Since we’re providing a delta anyway, we’ll go ahead and retrun any subset that gets us delta close to our target.  Note that this is what Greedy is doing as well, although in the case of Greedy it just stops looking when it’s out of ideas.

                var result = subsets.Find(s => s.Sum() <= sum && s.Sum() > (1 - _delta) * sum);

 

                if (result != null)

                    return result.ToList();

 

            }

 

            return null;

        }

    }

And that’s it.

Is it any good?

Well, yes and no.  Greedy does a pretty bang-up job in most cases that I’ve tried.  If you have a lot of little jobs that you can poke in near the end after the big ones are finished, Greedy will find those and put them in when appropriate.  But you can fool it.  One of the test lists I used was 100 jobs, with times ranging from 200 to 5000, and Greedy had a hard time being too precise with its numbers, while the approximating algorithm was able to come up with a set just as quickly.  But paring off sets that were too large helped a lot with that as well.  Greedy didn’t much care if my target value was 5000 or 50000, it chose its solution and returned.  Approximating took a lot longer to compute the 50000 set.

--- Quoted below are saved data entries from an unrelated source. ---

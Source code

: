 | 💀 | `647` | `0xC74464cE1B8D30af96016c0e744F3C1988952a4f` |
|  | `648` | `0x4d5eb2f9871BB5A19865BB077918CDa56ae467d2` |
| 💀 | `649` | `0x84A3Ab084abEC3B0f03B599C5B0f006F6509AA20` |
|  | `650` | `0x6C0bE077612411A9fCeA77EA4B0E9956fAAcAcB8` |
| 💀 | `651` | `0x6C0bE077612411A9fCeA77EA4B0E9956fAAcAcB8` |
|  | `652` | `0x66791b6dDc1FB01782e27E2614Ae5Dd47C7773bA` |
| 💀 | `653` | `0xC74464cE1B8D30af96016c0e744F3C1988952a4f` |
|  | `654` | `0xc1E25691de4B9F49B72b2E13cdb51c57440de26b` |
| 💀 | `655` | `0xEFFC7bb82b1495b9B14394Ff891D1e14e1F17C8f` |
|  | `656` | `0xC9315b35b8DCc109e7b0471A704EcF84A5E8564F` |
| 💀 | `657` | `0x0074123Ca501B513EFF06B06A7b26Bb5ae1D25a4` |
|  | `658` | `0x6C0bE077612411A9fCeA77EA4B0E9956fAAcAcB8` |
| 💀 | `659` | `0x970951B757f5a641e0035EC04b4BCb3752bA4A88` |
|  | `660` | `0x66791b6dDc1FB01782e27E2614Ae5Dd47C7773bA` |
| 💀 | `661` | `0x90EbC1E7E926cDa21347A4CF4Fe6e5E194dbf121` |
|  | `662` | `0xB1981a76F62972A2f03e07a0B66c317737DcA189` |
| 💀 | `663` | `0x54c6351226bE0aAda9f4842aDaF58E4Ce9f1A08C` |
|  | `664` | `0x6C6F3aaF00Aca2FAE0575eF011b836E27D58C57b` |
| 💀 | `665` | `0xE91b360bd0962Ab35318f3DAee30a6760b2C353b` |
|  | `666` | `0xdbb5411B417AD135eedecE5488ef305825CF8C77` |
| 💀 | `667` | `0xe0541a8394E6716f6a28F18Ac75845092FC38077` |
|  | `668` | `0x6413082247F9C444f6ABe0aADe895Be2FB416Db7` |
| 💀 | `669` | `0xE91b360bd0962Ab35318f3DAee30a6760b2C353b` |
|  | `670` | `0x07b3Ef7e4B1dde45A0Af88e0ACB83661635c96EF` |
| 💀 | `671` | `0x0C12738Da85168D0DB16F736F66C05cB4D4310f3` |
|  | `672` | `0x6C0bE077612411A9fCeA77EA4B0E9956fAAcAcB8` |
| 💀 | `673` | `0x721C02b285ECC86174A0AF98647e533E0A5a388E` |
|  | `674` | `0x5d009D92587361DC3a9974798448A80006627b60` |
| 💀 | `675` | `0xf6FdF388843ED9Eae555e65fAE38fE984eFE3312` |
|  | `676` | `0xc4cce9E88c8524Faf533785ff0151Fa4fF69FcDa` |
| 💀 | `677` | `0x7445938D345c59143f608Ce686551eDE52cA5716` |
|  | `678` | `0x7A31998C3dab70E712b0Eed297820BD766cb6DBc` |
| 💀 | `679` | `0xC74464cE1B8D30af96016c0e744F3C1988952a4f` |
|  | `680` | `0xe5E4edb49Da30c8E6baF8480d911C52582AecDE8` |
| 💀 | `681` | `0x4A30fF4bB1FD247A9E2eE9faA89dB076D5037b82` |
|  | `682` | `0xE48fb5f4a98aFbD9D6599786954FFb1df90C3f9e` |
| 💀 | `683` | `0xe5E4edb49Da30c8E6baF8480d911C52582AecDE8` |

Still, I didn’t put a lot of effort into optimizing the C# code.  Look at all those Sum() calls up there – I’m guessing the compiler isn’t managing to optimize those away, and if not, they’re really going to hurt performance.  The next step in speeding up the algorithm would probably be to eliminate those, and then you might be able to compete with Greedy again.

But that is left as an exercise for the reader.  Once again, the code is available on GitHub.  Happy coding!